Motherhood is not something I arrived at,
but something that I move within.
A shifting, tender mess.
Always close to the surface.
My heart, my body, time,
no longer contained in one place.
We are often told that motherhood slows us down.
But it has anchored me,
as if something in me has widened.
Stripped away the unnecessary.
My story is not a singular story.
It holds many realities at once,
as if motherhood resists definition.
The song of the Mother belongs to all of us.
It lives in care, in attention, in the act of tending,
wether to a child, a dream, a community,
or to the fragile parts of ourselves.
For the mothers,
for the ones who are not.
For those who ache toward motherhood,
and those whose longing has nowhere to land.
For those who have lost,
and those who carry grief alongside love.

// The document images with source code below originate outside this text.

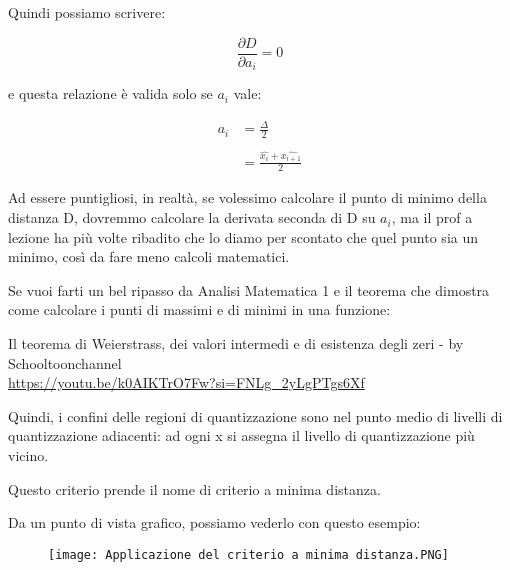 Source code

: Quindi possiamo scrivere: 

{
    \Large 
    \begin{equation}
        \frac{\partial D}{\partial a_i} = 0
    \end{equation}
}

e questa relazione è valida solo se $a_i$ vale: 

{
    \Large
    \begin{equation}
        \begin{split}
            a_i 
            &= 
            \frac{\Delta}{2}
            \\
            &\quad
            \\
            &=
            \frac{\hat{x_i} + \hat{x_{i+1}}}{2}
        \end{split}
    \end{equation}
}

\begin{tcolorbox}
    Ad essere puntigliosi, in realtà, se volessimo calcolare il punto di minimo della distanza D, 
    dovremmo calcolare la derivata seconda di D su $a_i$, ma il prof a lezione ha più volte ribadito 
    che lo diamo per scontato che quel punto sia un minimo, così da fare meno calcoli matematici. \newline 

    Se vuoi farti un bel ripasso da Analisi Matematica 1 e il teorema che dimostra come calcolare i punti di massimi e di minimi in una funzione: \newline 

    Il teorema di Weierstrass, dei valori intermedi e di esistenza degli zeri - by Schooltoonchannel \\ 
    \url{https://youtu.be/k0AIKTrO7Fw?si=FNLg_2yLgPTgs6Xf}
\end{tcolorbox}


Quindi, i confini delle regioni di quantizzazione sono nel punto medio di livelli di quantizzazione adiacenti: 
ad ogni x si assegna il livello di quantizzazione più vicino. \newline 

Questo criterio prende il nome di criterio a minima distanza. \newline 

Da un punto di vista grafico, possiamo vederlo con questo esempio: 

\begin{figure}[h]
    \centering
    \texttt{[image: Applicazione del criterio a minima distanza.PNG]}
\end{figure}

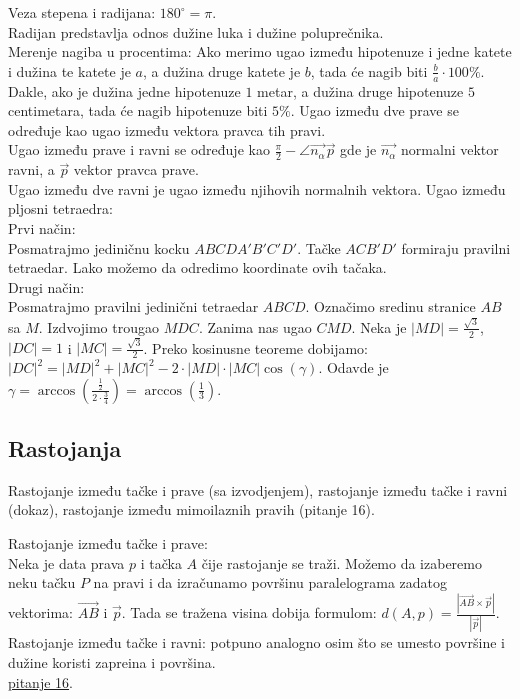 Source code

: \documentclass[12pt]{article}
\newcommand{\vek}[1]{\overrightarrow{#1}}
\begin{document}
    \vspace*{1cm}

    Veza stepena i radijana: $180^\circ=\pi$.\\
    Radijan predstavlja odnos dužine luka i dužine poluprečnika.\\
    Merenje nagiba u procentima: Ako merimo ugao između hipotenuze
    i jedne katete i dužina te katete je $a$, a dužina druge
    katete je $b$, tada će nagib biti $\frac{b}{a}\cdot 100\%$. Dakle,
    ako je dužina jedne hipotenuze $1$ metar, a dužina druge
    hipotenuze $5$ centimetara, tada će nagib hipotenuze biti $5\%$.
    Ugao između dve prave se određuje kao ugao između vektora pravca
    tih pravi.\\
    Ugao između prave i ravni se određuje kao $\frac{\pi}{2}-\angle{\vek{n_\alpha}\vek{p}}$
    gde je $\vek{n_\alpha}$ normalni vektor ravni, a $\vek{p}$ vektor pravca prave.\\
    Ugao između dve ravni je ugao između njihovih normalnih vektora.
    Ugao između pljosni tetraedra:\\
    Prvi način:\\
    Posmatrajmo jediničnu kocku $ABCDA'B'C'D'$.
    Tačke $ACB'D'$ formiraju pravilni tetraedar. Lako možemo
    da odredimo koordinate ovih tačaka.\\
    Drugi način:\\
    Posmatrajmo pravilni jedinični tetraedar $ABCD$. Označimo sredinu
    stranice $AB$ sa $M$. Izdvojimo trougao $MDC$. Zanima nas
    ugao $CMD$. Neka je $|MD|=\frac{\sqrt{3}}{2}$, $|DC|=1$ i $|MC|=\frac{\sqrt{3}}{2}$.
    Preko kosinusne teoreme dobijamo:\\
$|DC|^2=|MD|^2+|MC|^2-2\cdot|MD|\cdot|MC|\cos(\gamma)$.
    Odavde je $\gamma=\arccos(\frac{\frac{1}{2}}{2\cdot\frac{3}{4}})=\arccos(\frac{1}{3})$.

    \subsection{Rastojanja}
    Rastojanje između tačke i prave (sa izvodjenjem),
    rastojanje između tačke i ravni (dokaz), rastojanje između
    mimoilaznih pravih (pitanje 16).\par

    \vspace*{1cm}

    Rastojanje između tačke i prave:\\
    Neka je data prava $p$ i tačka $A$ čije rastojanje se traži.
    Možemo da izaberemo neku tačku $P$ na pravi i da izračunamo
    površinu paralelograma zadatog vektorima: $\vek{AB}$ i $\vek{p}$.
    Tada se tražena visina dobija formulom: $d(A,p)=\frac{|\vek{AB}\times\vek{p}|}{|\vek{p}|}$.\\
Rastojanje između tačke i ravni: potpuno analogno osim što
se umesto površine i dužine koristi zapreina i površina.\\
\hyperlink{subsec:pitanje_16}{pitanje 16}.
\end{document}
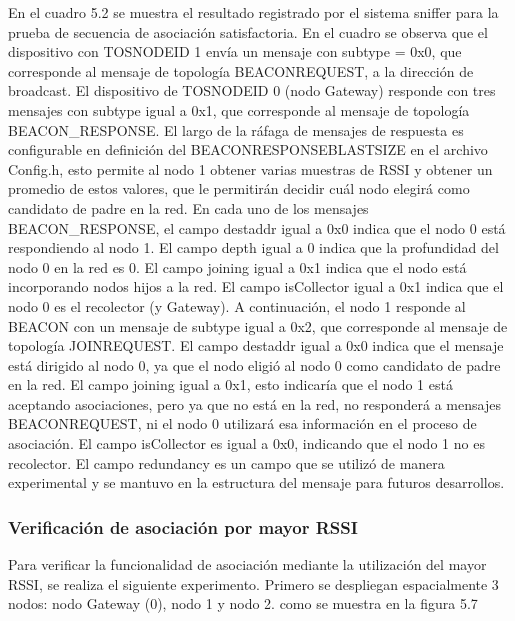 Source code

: En el cuadro 5.2 se muestra el resultado registrado por el sistema sniffer para la prueba de secuencia de asociación satisfactoria. En el cuadro se observa que el dispositivo con TOS\textunderscore NODE\textunderscore ID 1 envía un mensaje con subtype = 0x0, que corresponde al mensaje de topología BEACON\textunderscore REQUEST\textunderscore , a la dirección de broadcast. El dispositivo de TOS\textunderscore NODE\textunderscore ID 0 (nodo Gateway) responde con tres mensajes con subtype igual a 0x1, que corresponde al mensaje de topología BEACON\_RESPONSE. El largo de la ráfaga de mensajes de respuesta es configurable en definición del  BEACON\textunderscore RESPONSE\textunderscore BLAST\textunderscore SIZE en el archivo Config.h, esto permite al nodo 1 obtener varias muestras de RSSI y obtener un promedio de estos valores, que le permitirán decidir cuál nodo elegirá como candidato de padre en la red. En cada uno de los mensajes BEACON\_RESPONSE, el campo destaddr igual a 0x0 indica que el nodo 0 está respondiendo al nodo 1. El campo depth igual a 0 indica que la profundidad del nodo 0 en la red es 0. El campo joining igual a 0x1 indica que el nodo está incorporando nodos hijos a la red. El campo isCollector igual a 0x1 indica que el nodo 0 es el recolector (y Gateway). A continuación, el nodo 1 responde al BEACON con un mensaje de subtype igual a 0x2, que corresponde al mensaje de topología JOIN\textunderscore REQUEST. El campo destaddr igual a 0x0 indica que el mensaje está dirigido al nodo 0, ya que el nodo eligió al nodo 0 como candidato de padre en la red. El campo  joining igual a 0x1, esto indicaría que el nodo 1 está aceptando asociaciones, pero ya que no está en la red, no responderá a mensajes BEACON\textunderscore REQUEST\textunderscore , ni el nodo 0 utilizará esa información en el proceso de asociación. El campo isCollector es igual a 0x0, indicando que el nodo 1 no es recolector. El campo redundancy es un campo que se utilizó de manera experimental y se mantuvo en la estructura del mensaje para futuros desarrollos.\\

\subsubsection{Verificación de asociación por mayor RSSI}
Para verificar la funcionalidad de asociación mediante la utilización del mayor RSSI, se realiza el siguiente experimento. Primero se despliegan espacialmente 3 nodos: nodo Gateway (0), nodo 1 y nodo 2. como se muestra en la figura 5.7

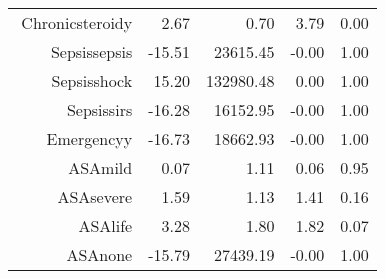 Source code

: \begin{tabular}{rrrrr}
$$  Chronic\-steroid\-y & 2.67 & 0.70 & 3.79 & 0.00 \\ 
  Sepsis\-sepsis & -15.51 & 23615.45 & -0.00 & 1.00 \\ 
  Sepsis\-shock & 15.20 & 132980.48 & 0.00 & 1.00 \\ 
  Sepsis\-sirs & -16.28 & 16152.95 & -0.00 & 1.00 \\ 
  Emergency\-y & -16.73 & 18662.93 & -0.00 & 1.00 \\ 
  ASA\-mild & 0.07 & 1.11 & 0.06 & 0.95 \\ 
  ASA\-severe & 1.59 & 1.13 & 1.41 & 0.16 \\ 
  ASA\-life & 3.28 & 1.80 & 1.82 & 0.07 \\ 
  ASA\-none & -15.79 & 27439.19 & -0.00 & 1.00 \\ 
   \hline
\end{tabular}

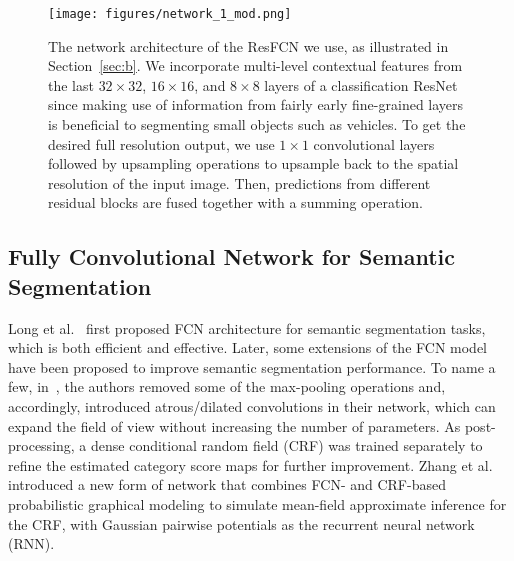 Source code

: \documentclass[journal]{IEEEtran}
\begin{document}
\begin{figure*}[t]
\centering
\texttt{[image: figures/network\_1\_mod.png]}
\renewcommand{\figurename}{Fig}
\caption{\label{fig:network1} The network architecture of the ResFCN we use, as illustrated in Section~\ref{sec:b}. We incorporate multi-level contextual features from the last $32\times32$, $16\times16$, and $8\times8$ layers of a classification ResNet since making use of information from fairly early fine-grained layers is beneficial to segmenting small objects such as vehicles. To get the desired full resolution output, we use $1\times1$ convolutional layers followed by upsampling operations to upsample back to the spatial resolution of the input image. Then, predictions from different residual blocks are fused together with a summing operation.}
\end{figure*}

\subsection{Fully Convolutional Network for Semantic Segmentation}
\label{sec:a}
Long et al.~\cite{FCN} first proposed FCN architecture for semantic segmentation tasks, which is both efficient and effective. Later, some extensions of the FCN model have been proposed to improve semantic segmentation performance. To name a few, in~\cite{deepLab}, the authors removed some of the max-pooling operations and, accordingly, introduced atrous/dilated convolutions in their network, which can expand the field of view without increasing the number of parameters. As post-processing, a dense conditional random field (CRF) was trained separately to refine the estimated category score maps for further improvement. Zhang et al.~\cite{CRF-RNN} introduced a new form of network that combines FCN- and CRF-based probabilistic graphical modeling to simulate mean-field approximate inference for the CRF, with Gaussian pairwise potentials as the recurrent neural network (RNN).
\end{document}
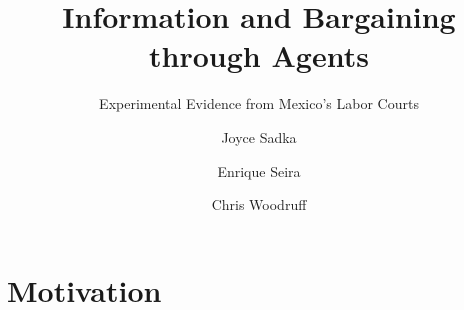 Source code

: \documentclass[9pt]{beamer}
\title{Information and Bargaining through Agents}
\subtitle{Experimental Evidence from Mexico's Labor Courts}
\author{Joyce Sadka\inst{1} \and Enrique Seira\inst{2} \and Chris Woodruff\inst{3}}
\institute[ITAM, Oxford] %
{
  \inst{1,2}%
  Instituto Tecnologico Autonomo de Mexico
  \and
  \inst{3}%
  Oxford University
}
\date{}
\begin{document}
\begin{frame}
  \titlepage
\end{frame}


%    
%      

\section{Motivation}
\end{document}

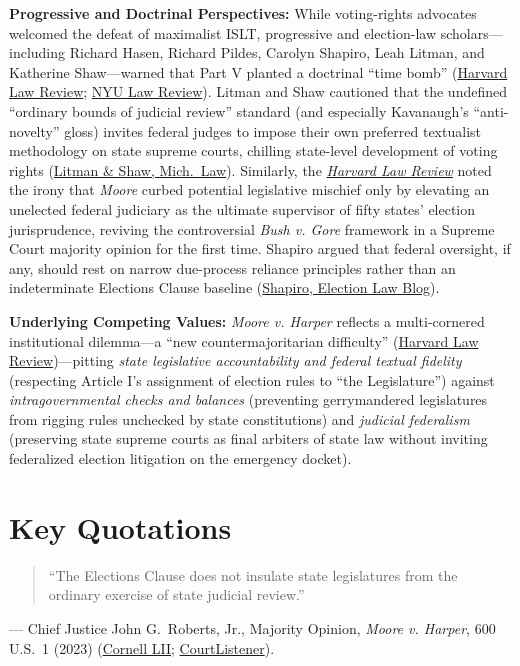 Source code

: \documentclass[12pt]{article}
\begin{document}
\textbf{Progressive and Doctrinal Perspectives:} While voting-rights advocates welcomed the defeat of maximalist ISLT, progressive and election-law scholars---including Richard Hasen, Richard Pildes, Carolyn Shapiro, Leah Litman, and Katherine Shaw---warned that Part V planted a doctrinal ``time bomb'' (\href{https://harvardlawreview.org/print/vol-137/moore-v-harper/}{Harvard Law Review}; \href{https://nyulawreview.org/wp-content/uploads/2024/12/99-NYU-L-Rev-2049.pdf}{NYU Law Review}). Litman and Shaw cautioned that the undefined ``ordinary bounds of judicial review'' standard (and especially Kavanaugh's ``anti-novelty'' gloss) invites federal judges to impose their own preferred textualist methodology on state supreme courts, chilling state-level development of voting rights (\href{https://repository.law.umich.edu/cgi/viewcontent.cgi?article=3950&context=facarticles}{Litman \& Shaw, Mich.\ Law}). Similarly, the \href{https://harvardlawreview.org/print/vol-137/moore-v-harper/}{\textit{Harvard Law Review}} noted the irony that \textit{Moore} curbed potential legislative mischief only by elevating an unelected federal judiciary as the ultimate supervisor of fifty states' election jurisprudence, reviving the controversial \textit{Bush v. Gore} framework in a Supreme Court majority opinion for the first time. Shapiro argued that federal oversight, if any, should rest on narrow due-process reliance principles rather than an indeterminate Elections Clause baseline (\href{https://electionlawblog.org/2023/carolyn-shapiro-moore-v-harper-and-state-courts/}{Shapiro, Election Law Blog}).

\textbf{Underlying Competing Values:} \textit{Moore v. Harper} reflects a multi-cornered institutional dilemma---a ``new countermajoritarian difficulty'' (\href{https://harvardlawreview.org/print/vol-137/moore-v-harper/}{Harvard Law Review})---pitting \textit{state legislative accountability and federal textual fidelity} (respecting Article I's assignment of election rules to ``the Legislature'') against \textit{intragovernmental checks and balances} (preventing gerrymandered legislatures from rigging rules unchecked by state constitutions) and \textit{judicial federalism} (preserving state supreme courts as final arbiters of state law without inviting federalized election litigation on the emergency docket).

\section{Key Quotations}
\begin{quote}
``The Elections Clause does not insulate state legislatures from the ordinary exercise of state judicial review.''
\end{quote}
\noindent --- Chief Justice John G.\ Roberts, Jr., Majority Opinion, \textit{Moore v. Harper}, 600 U.S.\ 1 (2023) (\href{https://www.law.cornell.edu/supremecourt/text/21-1271}{Cornell LII}; \href{https://www.courtlistener.com/opinion/10049660/moore-v-harper/}{CourtListener}).
\end{document}
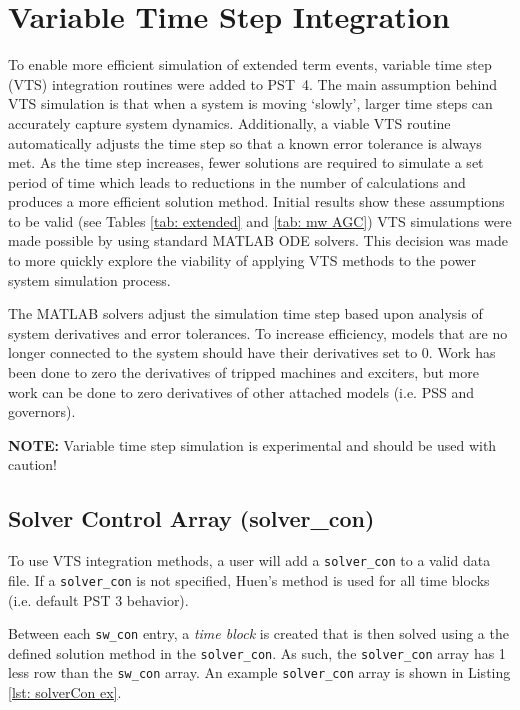 \section{Variable Time Step Integration}  
To enable more efficient simulation of extended term events, variable time step (VTS) integration routines were added to \mbox{PST 4}.
The main assumption behind VTS simulation is that when a system is moving `slowly', larger time steps can accurately capture system dynamics.
Additionally, a viable VTS routine automatically adjusts the time step so that a known error tolerance is always met.
As the time step increases, fewer solutions are required to simulate a set period of time which leads to reductions in the number of calculations and produces a more efficient solution method.
Initial results show these assumptions to be valid (see Tables \ref{tab: extended} and \ref{tab: mw AGC})
VTS simulations were made possible by using standard MATLAB ODE solvers.
This decision was made to more quickly explore the viability of applying VTS methods to the power system simulation process.

The MATLAB solvers adjust the simulation time step based upon analysis of system derivatives and error tolerances.
To increase efficiency, models that are no longer connected to the system should have their derivatives set to $0$.
Work has been done to zero the derivatives of tripped machines and exciters, but more work can be done to zero derivatives of other attached models (i.e. PSS and governors).

\vspace{3 em}
\begin{center}
\noindent \textbf{NOTE:} Variable time step simulation is experimental and should be used with caution!
\end{center}


\pagebreak
\subsection{Solver Control Array (solver\_con)}  
To use VTS integration methods, a user will add a \verb|solver_con| to a valid data file.
If a \verb|solver_con| is not specified, Huen's method is used for all time blocks (i.e. default PST 3 behavior).

Between each \verb|sw_con| entry, a \emph{time block} is created that is then solved using a the defined solution method in the \verb|solver_con|.
As such, the \verb|solver_con| array has 1 less row than the \verb|sw_con| array.
An example \verb|solver_con| array is shown in Listing \ref{lst: solverCon ex}.

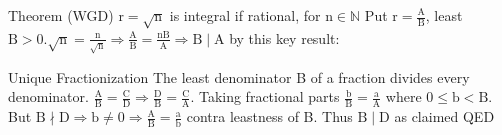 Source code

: Theorem (WGD) $\mathrm{r}=\sqrt{\mathrm{n}}$ is integral if rational, for $\mathrm{n} \in \mathbb{N}$
\et
\ba
Put $\mathrm{r}=\frac{\mathrm{A}}{\mathrm{B}}$, least $\mathrm{B}>0 . \sqrt{\mathrm{n}}=\frac{\mathrm{n}}{\sqrt{\mathrm{n}}} \Rightarrow \frac{\mathrm{A}}{\mathrm{B}}=\frac{\mathrm{nB}}{\mathrm{A}} \Rightarrow \mathrm{B} \mid \mathrm{A}$ by this key result:
\ea

Unique Fractionization The least denominator B of a fraction divides every denominator. 
\et
\ba
$\frac{\mathrm{A}}{\mathrm{B}}=\frac{\mathrm{C}}{\mathrm{D}} \Rightarrow \frac{\mathrm{D}}{\mathrm{B}}=\frac{\mathrm{C}}{\mathrm{A}}$. Taking fractional parts $\frac{\mathrm{b}}{\mathrm{B}}=\frac{\mathrm{a}}{\mathrm{A}}$ where $0 \leq \mathrm{b}<\mathrm{B}$. But $\mathrm{B} \nmid \mathrm{D} \Rightarrow \mathrm{b} \neq 0 \Rightarrow \frac{\mathrm{A}}{\mathrm{B}}=\frac{\mathrm{a}}{\mathrm{b}}$ contra leastness of B. Thus $\mathrm{B} \mid \mathrm{D}$ as claimed QED
\ea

For the mothers who are raising children
in the midst of war,
in displacement,
in systems that ask them to survive more than live.
And for those who mother in unseen ways,
through care, through presence, through holding.
This, too, is part of the same thread.
Today is not only about celebration.
It is about recognition.
Of the visible and invisible labor,
of the love that expands and breaks and rebuilds,
of the quiet, constant act of giving life meaning.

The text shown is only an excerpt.